Heading into the 2010 general election campaign, Democrats and Republicans may not agree on much, but both parties are ready to make the corporate experience of GOP candidates a key issue in the top two races.
Republican gubernatorial nominee Meg Whitman calls it the Democrats' worst nightmare: a GOP ticket that's headed by two former executives who have created jobs and balanced budgets.
While Republicans are eager to tout the corporate credentials of Whitman and GOP Senate nominee Carly Fiorina, Democrats are equally content to try to tie them to the excesses of the business world.
On Wednesday, a protester in Anaheim carried a sign that read "Wall Street Whitman."
In Washington, the Democratic Senatorial Campaign Committee was quick to note that Fiorina laid off 32,000 workers when she led Hewlett-Packard and then collected a $42 million golden parachute when she was fired.
Experts say the debate will cut one of two ways: Voters will reward the women for their business acumen, particularly at a time when the economy is their top concern, or they will reject their insider experience, particularly at a time when the image of Wall Street executives has taken such a public beating.
Thad Kousser, a political scientist at the University of California, San Diego, said Republicans are putting "all of their eggs in the basket of business," adding that it could be a risky strategy.
"The advantage for the Republican Party is now it can run two campaigns with a single story, and that story is throw out the politicians and bring in business savvy," Kousser said. "It gives them a unified front. The danger is that they're really doubling down on their bet that Californians hate Sacramento and Washington more than they blame Wall Street."
Tony Quinn, a longtime observer of state elections and co-editor of the California Target Book, said Whitman and Fiorina will be able to distance themselves from the scandals involving high-ranking executives at various companies: "It would have been a lot worse for them if they came out of the banking side of Wall Street, but neither of them did."
While the Republicans are placing their bets on business insiders, Democrats are going with two longtime Democratic officeholders: former governor and current Attorney General Jerry Brown against Whitman, a former e-Bay executive; and three-term incumbent Sen.
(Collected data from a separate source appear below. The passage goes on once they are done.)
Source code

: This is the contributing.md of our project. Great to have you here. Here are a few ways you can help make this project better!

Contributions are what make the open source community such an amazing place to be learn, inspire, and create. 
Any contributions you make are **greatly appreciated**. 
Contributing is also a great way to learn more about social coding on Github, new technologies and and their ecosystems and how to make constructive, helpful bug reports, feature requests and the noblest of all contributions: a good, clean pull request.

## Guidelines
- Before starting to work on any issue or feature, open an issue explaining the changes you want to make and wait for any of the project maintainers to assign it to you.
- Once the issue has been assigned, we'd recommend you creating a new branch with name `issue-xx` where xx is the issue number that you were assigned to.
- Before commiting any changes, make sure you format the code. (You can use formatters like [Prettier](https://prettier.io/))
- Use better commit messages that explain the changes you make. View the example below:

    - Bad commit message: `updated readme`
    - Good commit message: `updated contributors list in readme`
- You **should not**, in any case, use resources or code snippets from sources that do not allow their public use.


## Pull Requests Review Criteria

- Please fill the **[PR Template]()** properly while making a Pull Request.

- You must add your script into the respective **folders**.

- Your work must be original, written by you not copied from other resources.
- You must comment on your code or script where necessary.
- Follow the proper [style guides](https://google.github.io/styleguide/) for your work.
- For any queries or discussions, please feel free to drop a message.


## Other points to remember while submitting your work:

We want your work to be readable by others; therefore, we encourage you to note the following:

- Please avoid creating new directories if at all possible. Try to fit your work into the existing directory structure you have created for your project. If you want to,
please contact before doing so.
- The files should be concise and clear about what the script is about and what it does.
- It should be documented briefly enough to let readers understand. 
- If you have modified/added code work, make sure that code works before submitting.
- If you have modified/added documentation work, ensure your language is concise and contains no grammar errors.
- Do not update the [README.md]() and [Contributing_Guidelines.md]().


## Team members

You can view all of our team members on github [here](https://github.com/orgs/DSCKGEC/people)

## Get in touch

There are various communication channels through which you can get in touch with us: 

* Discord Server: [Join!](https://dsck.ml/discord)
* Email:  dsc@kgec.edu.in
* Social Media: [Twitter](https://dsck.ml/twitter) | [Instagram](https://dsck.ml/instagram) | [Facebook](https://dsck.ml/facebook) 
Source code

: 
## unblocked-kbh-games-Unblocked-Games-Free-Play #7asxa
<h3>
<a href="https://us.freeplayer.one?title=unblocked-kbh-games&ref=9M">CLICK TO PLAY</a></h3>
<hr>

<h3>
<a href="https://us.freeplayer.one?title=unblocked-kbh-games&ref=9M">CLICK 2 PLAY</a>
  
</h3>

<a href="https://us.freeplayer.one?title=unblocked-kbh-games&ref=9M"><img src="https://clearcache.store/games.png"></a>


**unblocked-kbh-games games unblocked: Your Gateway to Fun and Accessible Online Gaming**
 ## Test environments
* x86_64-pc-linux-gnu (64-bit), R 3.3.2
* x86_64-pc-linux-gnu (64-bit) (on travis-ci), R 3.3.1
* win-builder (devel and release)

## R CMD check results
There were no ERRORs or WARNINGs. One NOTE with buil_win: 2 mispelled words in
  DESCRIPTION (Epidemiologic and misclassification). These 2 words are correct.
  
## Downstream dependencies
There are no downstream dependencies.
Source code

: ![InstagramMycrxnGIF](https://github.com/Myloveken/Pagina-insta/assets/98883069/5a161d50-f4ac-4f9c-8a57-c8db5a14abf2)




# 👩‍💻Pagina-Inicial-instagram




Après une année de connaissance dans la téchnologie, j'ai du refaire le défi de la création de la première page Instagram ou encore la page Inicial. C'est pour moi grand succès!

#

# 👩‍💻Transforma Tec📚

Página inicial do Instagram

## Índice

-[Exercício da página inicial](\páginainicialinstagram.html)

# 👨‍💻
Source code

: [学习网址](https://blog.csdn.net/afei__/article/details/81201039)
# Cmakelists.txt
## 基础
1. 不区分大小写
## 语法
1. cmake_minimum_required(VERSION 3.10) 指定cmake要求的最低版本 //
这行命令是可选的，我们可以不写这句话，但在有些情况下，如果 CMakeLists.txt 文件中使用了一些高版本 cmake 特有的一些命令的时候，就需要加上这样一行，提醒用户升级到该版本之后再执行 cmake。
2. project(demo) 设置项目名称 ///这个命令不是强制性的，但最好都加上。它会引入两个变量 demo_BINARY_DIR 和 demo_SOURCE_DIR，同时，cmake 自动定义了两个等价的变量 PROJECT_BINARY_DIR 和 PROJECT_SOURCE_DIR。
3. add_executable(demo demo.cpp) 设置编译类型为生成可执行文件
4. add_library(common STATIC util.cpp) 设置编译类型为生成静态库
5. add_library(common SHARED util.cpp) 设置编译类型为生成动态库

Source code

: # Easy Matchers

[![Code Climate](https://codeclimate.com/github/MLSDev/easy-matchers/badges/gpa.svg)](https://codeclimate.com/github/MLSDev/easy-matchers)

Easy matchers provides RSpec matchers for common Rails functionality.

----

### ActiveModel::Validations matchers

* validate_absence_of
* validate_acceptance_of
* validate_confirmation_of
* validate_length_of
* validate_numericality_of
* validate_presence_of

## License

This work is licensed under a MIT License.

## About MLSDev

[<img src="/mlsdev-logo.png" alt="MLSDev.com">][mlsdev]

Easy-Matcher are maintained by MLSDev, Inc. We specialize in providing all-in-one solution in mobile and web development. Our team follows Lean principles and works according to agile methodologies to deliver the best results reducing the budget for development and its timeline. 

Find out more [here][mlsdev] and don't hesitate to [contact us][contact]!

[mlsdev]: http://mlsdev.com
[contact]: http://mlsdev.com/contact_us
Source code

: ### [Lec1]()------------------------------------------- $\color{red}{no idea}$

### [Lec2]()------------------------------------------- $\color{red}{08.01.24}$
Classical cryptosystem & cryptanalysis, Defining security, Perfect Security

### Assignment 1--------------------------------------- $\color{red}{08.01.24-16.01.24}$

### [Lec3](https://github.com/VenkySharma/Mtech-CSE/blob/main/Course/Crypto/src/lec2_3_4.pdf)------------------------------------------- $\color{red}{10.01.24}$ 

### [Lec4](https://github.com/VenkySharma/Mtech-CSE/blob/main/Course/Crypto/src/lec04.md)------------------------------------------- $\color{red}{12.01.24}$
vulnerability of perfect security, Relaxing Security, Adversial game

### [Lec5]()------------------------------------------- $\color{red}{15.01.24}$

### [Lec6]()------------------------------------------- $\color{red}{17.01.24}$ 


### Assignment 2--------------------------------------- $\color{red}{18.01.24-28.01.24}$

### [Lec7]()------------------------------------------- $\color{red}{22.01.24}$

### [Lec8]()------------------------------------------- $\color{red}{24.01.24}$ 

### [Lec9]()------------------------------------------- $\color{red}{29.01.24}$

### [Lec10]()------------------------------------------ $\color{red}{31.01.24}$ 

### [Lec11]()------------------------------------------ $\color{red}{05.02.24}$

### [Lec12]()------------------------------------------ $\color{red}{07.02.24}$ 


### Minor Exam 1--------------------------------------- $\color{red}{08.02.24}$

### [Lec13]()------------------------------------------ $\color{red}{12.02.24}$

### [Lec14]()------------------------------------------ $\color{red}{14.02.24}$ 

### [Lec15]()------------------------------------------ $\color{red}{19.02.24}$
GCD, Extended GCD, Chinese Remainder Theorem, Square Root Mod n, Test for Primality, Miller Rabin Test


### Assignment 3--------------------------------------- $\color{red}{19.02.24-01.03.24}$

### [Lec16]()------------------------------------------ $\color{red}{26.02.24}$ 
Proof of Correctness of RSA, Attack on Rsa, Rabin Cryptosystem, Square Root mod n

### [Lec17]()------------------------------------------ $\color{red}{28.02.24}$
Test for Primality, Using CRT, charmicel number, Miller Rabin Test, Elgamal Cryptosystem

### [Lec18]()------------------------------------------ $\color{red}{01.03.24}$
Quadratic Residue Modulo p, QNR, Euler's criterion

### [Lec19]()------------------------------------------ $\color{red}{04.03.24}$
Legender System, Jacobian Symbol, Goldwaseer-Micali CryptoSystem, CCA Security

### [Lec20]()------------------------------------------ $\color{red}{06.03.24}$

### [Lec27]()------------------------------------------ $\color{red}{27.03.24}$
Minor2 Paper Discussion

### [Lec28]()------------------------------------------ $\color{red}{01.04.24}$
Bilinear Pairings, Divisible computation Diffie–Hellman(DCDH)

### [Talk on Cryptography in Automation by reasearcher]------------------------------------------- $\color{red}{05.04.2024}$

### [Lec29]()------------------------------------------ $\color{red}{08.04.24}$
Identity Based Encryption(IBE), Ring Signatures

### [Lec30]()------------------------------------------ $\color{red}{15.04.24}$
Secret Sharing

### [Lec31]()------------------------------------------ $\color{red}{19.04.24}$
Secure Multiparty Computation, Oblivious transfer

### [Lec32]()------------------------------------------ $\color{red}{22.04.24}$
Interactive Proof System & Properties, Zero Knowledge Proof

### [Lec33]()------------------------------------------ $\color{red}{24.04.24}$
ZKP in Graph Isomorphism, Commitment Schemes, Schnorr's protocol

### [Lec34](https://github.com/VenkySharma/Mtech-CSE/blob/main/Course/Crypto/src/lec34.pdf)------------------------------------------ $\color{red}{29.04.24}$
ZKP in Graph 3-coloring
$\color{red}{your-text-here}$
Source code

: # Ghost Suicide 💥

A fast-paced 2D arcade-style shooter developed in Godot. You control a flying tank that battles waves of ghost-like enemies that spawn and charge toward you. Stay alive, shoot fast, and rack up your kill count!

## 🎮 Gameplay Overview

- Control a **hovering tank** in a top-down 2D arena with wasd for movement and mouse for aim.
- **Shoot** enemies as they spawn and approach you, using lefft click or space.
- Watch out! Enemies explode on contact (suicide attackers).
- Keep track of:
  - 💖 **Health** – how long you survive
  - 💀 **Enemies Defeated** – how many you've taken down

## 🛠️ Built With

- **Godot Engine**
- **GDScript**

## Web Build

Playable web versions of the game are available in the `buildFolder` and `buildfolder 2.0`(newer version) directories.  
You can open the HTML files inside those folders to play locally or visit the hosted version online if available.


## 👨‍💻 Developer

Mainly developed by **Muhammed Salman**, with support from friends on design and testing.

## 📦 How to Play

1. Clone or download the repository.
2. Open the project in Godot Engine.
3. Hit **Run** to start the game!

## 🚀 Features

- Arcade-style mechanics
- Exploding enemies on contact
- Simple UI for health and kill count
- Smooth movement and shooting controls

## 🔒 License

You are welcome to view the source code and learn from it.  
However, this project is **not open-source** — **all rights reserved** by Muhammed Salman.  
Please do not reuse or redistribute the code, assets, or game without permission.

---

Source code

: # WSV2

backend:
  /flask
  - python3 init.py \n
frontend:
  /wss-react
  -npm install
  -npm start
Barbara Boxer against Fiorina.
"Boxer and Brown are going to try to portray themselves as champions of the people against evil corporations," said Jack Pitney, a political science professor at Claremont McKenna College. "And Fiorina and Whitman will portray themselves as hardworking businesspeople who are pitted against longtime political insiders."
In her acceptance speech, Fiorina said she brings "real world experience" to the table while Boxer "thinks the real world revolves around a couple of square miles and a vast unaccountable bureaucracy" in Washington.
Boxer, however, has the power of incumbency – and a committee chairman's gavel – on her side. She wants to change a law that says parties responsible for an oil spill have to pay a maximum of only $75 million for economic and natural resources damages.
In previous elections, experts say, Boxer has won by shifting the debate to social issues such as abortion rights and gun control. Quinn said that it will be tougher for Democrats to put Republicans on the defensive over non-pocketbook issues this year, given the focus on the economy.
Other business leaders have turned to politics with some success in recent years. New York City Mayor Michael Bloomberg is in his third term and still enjoys a 57 percent approval rating.
Former Massachusetts Gov. Mitt Romney, Whitman's former employer and current political mentor, was credited with achieving health care and budget overhauls in his single four-year term, though his tenure ended with depressed ratings as he eyed the 2008 presidential race.
In the end, California voters will have to decide how important it is for candidates to have business experience. Opinions vary.
Glenn Holmes, a 56-year-old quality control manager from Woodland, said he voted for both Whitman and Fiorina because he likes their corporate backgrounds.
"It's pretty obvious to me that our lawmakers have no concept of how to manage the money," he said. "And I think business skills are needed to make money and spend money correctly."
On the other hand, Marcia Clark, 73, a Republican from Orangevale, said business experience doesn't necessarily help in politics because it's not an arena where you can use top-down command skills.
"I don't really feel that it holds true when you're talking about government," she said. "They're used to saying, 'OK, now we're going to do this, and you shall do that,' and that doesn't work in politics."